*** Records to process Section Begins ***

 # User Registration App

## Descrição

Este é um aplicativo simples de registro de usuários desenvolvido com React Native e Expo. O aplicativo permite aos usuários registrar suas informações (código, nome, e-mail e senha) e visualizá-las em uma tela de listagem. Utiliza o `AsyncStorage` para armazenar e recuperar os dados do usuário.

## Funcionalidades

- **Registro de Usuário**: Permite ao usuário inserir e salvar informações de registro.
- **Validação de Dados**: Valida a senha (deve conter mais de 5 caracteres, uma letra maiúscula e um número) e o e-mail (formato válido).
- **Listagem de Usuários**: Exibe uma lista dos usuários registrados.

*** Records to process Section Ends ***

Brief:
Each line of the data is to be transcribed exactly, with nothing left out.

Exercise response:
 # User Registration App

## Descrição

Este é um aplicativo simples de registro de usuários desenvolvido com React Native e Expo. O aplicativo permite aos usuários registrar suas informações (código, nome, e-mail e senha) e visualizá-las em uma tela de listagem. Utiliza o `AsyncStorage` para armazenar e recuperar os dados do usuário.

## Funcionalidades

- **Registro de Usuário**: Permite ao usuário inserir e salvar informações de registro.
- **Validação de Dados**: Valida a senha (deve conter mais de 5 caracteres, uma letra maiúscula e um número) e o e-mail (formato válido).
- **Listagem de Usuários**: Exibe uma lista dos usuários registrados.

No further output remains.